However, in recent years families have been more inclined to try to rent a home for a short period rather than booking a hotel room. According to Section 509.013(4)(a)(1.) of Florida Statutes, a short-term rental is defined as a residence rented for less than thirty days and rented out more than three times a year.

With the rise of the vacation rental industry, local governments and their residents have seen the impacts they have on the community. This led to two major questions – how can local governments regulate these short-term rentals or how can they prohibit them?

History of Short-Term Rentals

Vacation rentals have always been popular but were not always readily available or easy to find. A revolution occurred in the early 2000s with the rise of the internet and along with that came online rental platforms. Now there are many different platforms, such as Airbnb and VRBO, which made short-term rentals much more available. Further, this led to an overall increase in the number of rentals available.

This increase in rentals led to issues amongst local governments and their citizens because of the impacts short-term rentals had on the community, both positive and negative. Local governments began to ban or create regulations around these short-term rentals. Because of the divide and lack of consistency in regulation by local governments, the Florida legislature created a law that prohibited any local government from banning short-term rentals and limited how they may be regulated.

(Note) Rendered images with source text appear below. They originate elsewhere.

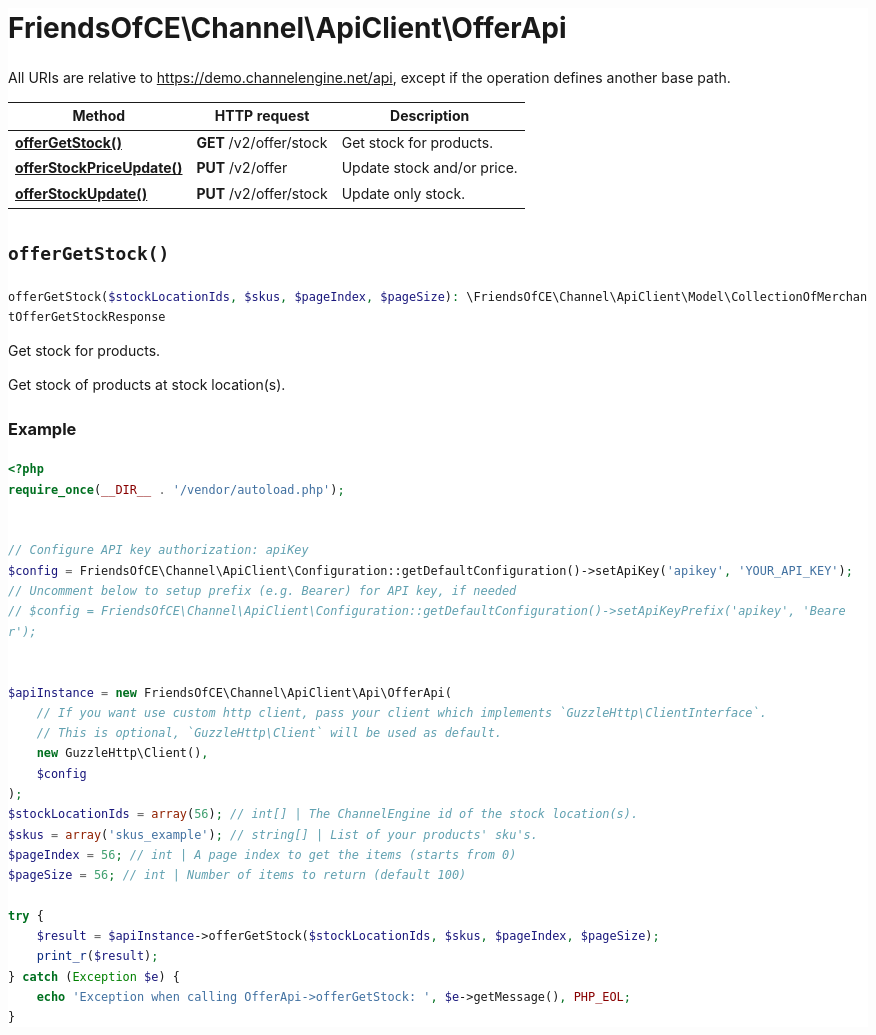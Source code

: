 # FriendsOfCE\Channel\ApiClient\OfferApi

All URIs are relative to https://demo.channelengine.net/api, except if the operation defines another base path.

| Method | HTTP request | Description |
| ------------- | ------------- | ------------- |
| [**offerGetStock()**](OfferApi.md#offerGetStock) | **GET** /v2/offer/stock | Get stock for products. |
| [**offerStockPriceUpdate()**](OfferApi.md#offerStockPriceUpdate) | **PUT** /v2/offer | Update stock and/or price. |
| [**offerStockUpdate()**](OfferApi.md#offerStockUpdate) | **PUT** /v2/offer/stock | Update only stock. |


## `offerGetStock()`

```php
offerGetStock($stockLocationIds, $skus, $pageIndex, $pageSize): \FriendsOfCE\Channel\ApiClient\Model\CollectionOfMerchantOfferGetStockResponse
```

Get stock for products.

Get stock of products at stock location(s).

### Example

```php
<?php
require_once(__DIR__ . '/vendor/autoload.php');


// Configure API key authorization: apiKey
$config = FriendsOfCE\Channel\ApiClient\Configuration::getDefaultConfiguration()->setApiKey('apikey', 'YOUR_API_KEY');
// Uncomment below to setup prefix (e.g. Bearer) for API key, if needed
// $config = FriendsOfCE\Channel\ApiClient\Configuration::getDefaultConfiguration()->setApiKeyPrefix('apikey', 'Bearer');


$apiInstance = new FriendsOfCE\Channel\ApiClient\Api\OfferApi(
    // If you want use custom http client, pass your client which implements `GuzzleHttp\ClientInterface`.
    // This is optional, `GuzzleHttp\Client` will be used as default.
    new GuzzleHttp\Client(),
    $config
);
$stockLocationIds = array(56); // int[] | The ChannelEngine id of the stock location(s).
$skus = array('skus_example'); // string[] | List of your products' sku's.
$pageIndex = 56; // int | A page index to get the items (starts from 0)
$pageSize = 56; // int | Number of items to return (default 100)

try {
    $result = $apiInstance->offerGetStock($stockLocationIds, $skus, $pageIndex, $pageSize);
    print_r($result);
} catch (Exception $e) {
    echo 'Exception when calling OfferApi->offerGetStock: ', $e->getMessage(), PHP_EOL;
}
```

Effect of the New Legislation

The bill passed through the Florida legislature, was signed into law by the Governor and is now codified as Section 509.032 of Florida Statutes. The relevant portion, Section 509.032(7)(b), regarding short-term rental prohibition and regulations states:

A local law, ordinance, or regulation may not prohibit vacation rentals or regulate the duration or frequency of rental of vacation rentals.”

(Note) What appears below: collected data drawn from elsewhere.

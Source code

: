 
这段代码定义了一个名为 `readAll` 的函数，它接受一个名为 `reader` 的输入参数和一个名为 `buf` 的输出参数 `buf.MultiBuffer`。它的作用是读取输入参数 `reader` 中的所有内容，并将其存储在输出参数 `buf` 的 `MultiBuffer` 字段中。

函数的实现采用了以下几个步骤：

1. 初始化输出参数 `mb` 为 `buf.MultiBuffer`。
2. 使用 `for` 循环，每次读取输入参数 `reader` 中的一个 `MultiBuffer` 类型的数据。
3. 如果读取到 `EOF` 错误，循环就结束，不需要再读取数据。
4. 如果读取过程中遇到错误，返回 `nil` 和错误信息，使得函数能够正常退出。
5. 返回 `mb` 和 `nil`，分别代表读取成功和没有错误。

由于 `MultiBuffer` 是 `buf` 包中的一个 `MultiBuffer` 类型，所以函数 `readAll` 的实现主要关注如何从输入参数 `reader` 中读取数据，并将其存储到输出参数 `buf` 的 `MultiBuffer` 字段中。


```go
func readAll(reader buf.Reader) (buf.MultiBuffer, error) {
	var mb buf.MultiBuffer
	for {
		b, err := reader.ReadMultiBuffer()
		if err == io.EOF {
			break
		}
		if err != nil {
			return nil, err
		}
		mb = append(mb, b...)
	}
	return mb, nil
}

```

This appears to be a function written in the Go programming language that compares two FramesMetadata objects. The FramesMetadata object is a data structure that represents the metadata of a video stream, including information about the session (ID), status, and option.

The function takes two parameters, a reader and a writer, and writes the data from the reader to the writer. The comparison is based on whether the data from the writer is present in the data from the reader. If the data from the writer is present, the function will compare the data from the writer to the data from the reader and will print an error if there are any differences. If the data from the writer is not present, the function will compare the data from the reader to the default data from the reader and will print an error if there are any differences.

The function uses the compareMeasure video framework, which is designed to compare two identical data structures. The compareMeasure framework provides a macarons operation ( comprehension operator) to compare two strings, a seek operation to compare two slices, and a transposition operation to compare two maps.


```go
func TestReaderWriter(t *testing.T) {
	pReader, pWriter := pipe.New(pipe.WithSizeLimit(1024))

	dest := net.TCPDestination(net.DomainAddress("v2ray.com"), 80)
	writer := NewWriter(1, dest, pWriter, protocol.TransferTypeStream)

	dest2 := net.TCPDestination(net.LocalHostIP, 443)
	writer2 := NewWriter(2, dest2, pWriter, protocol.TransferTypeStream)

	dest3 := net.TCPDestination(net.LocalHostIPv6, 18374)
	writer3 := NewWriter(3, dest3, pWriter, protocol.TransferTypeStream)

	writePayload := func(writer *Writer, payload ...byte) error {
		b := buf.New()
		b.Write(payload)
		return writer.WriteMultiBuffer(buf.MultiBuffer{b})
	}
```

Essentially, after the bill passed in 2011, a local government can no longer create a prohibition on short-term rentals. Further, local governments may not regulate these rentals in a manner that limits the frequency in which they are rented. That said, if a local government already had a prohibition on vacation rentals before 2011, then the prohibition will still be valid. According to Section 509.032(7)(b) this rule:

does not apply to any local law, ordinance, or regulation adopted on or before June 1, 2011.”

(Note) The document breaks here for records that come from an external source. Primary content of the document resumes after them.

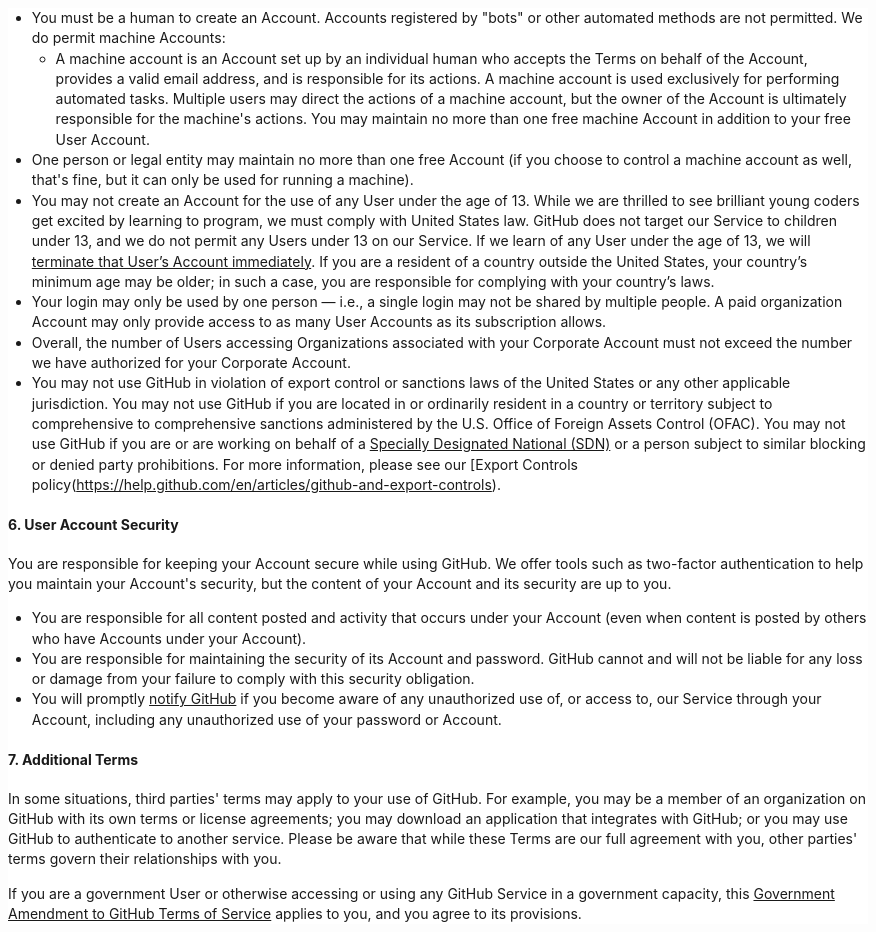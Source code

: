 - You must be a human to create an Account. Accounts registered by "bots" or other automated methods are not permitted. We do permit machine Accounts:
  - A machine account is an Account set up by an individual human who accepts the Terms on behalf of the Account, provides a valid email address, and is responsible for its actions. A machine account is used exclusively for performing automated tasks. Multiple users may direct the actions of a machine account, but the owner of the Account is ultimately responsible for the machine's actions. You may maintain no more than one free machine Account in addition to your free User Account.
- One person or legal entity may maintain no more than one free Account (if you choose to control a machine account as well, that's fine, but it can only be used for running a machine).
- You may not create an Account for the use of any User under the age of 13. While we are thrilled to see brilliant young coders get excited by learning to program, we must comply with United States law. GitHub does not target our Service to children under 13, and we do not permit any Users under 13 on our Service. If we learn of any User under the age of 13, we will [terminate that User’s Account immediately](#m-cancellation-and-termination). If you are a resident of a country outside the United States, your country’s minimum age may be older; in such a case, you are responsible for complying with your country’s laws.
- Your login may only be used by one person — i.e., a single login may not be shared by multiple people. A paid organization Account may only provide access to as many User Accounts as its subscription allows.
- Overall, the number of Users accessing Organizations associated with your Corporate Account must not exceed the number we have authorized for your Corporate Account.
- You may not use GitHub in violation of export control or sanctions laws of the United States or any other applicable jurisdiction. You may not use GitHub if you are located in or ordinarily resident in a country or territory subject to comprehensive to comprehensive sanctions administered by the U.S. Office of Foreign Assets Control (OFAC). You may not use GitHub if you are or are working on behalf of a [Specially Designated National (SDN)](https://www.treasury.gov/resource-center/sanctions/SDN-List/Pages/default.aspx) or a person subject to similar blocking or denied party prohibitions. For more information, please see our [Export Controls policy(https://help.github.com/en/articles/github-and-export-controls).

#### 6. User Account Security
You are responsible for keeping your Account secure while using GitHub. We offer tools such as two-factor authentication to help you maintain your Account's security, but the content of your Account and its security are up to you.
- You are responsible for all content posted and activity that occurs under your Account (even when content is posted by others who have Accounts under your Account).
- You are responsible for maintaining the security of its Account and password. GitHub cannot and will not be liable for any loss or damage from your failure to comply with this security obligation.
- You will promptly [notify GitHub](https://github.com/contact/) if you become aware of any unauthorized use of, or access to, our Service through your Account, including any unauthorized use of your password or Account.

#### 7. Additional Terms
In some situations, third parties' terms may apply to your use of GitHub. For example, you may be a member of an organization on GitHub with its own terms or license agreements; you may download an application that integrates with GitHub; or you may use GitHub to authenticate to another service. Please be aware that while these Terms are our full agreement with you, other parties' terms govern their relationships with you.

If you are a government User or otherwise accessing or using any GitHub Service in a government capacity, this [Government Amendment to GitHub Terms of Service](/articles/amendment-to-github-terms-of-service-applicable-to-u-s-federal-government-users/) applies to you, and you agree to its provisions.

Therefore, if a county or municipality already had a prohibition that was expressly stated in the code before June 1, 2011, it will still be valid.

Bottom Line

Ultimately, the law passed by the state of Florida preempts or prevents a local government from enacting a rule that would ban short term rentals. Further, while local governments may regulate certain aspects of vacation rentals they cannot restrict the frequency or duration of rentals. Lastly, if a county or municipality prior to 2011 prohibited short term rentals, then those provisions are valid and grandfathered in.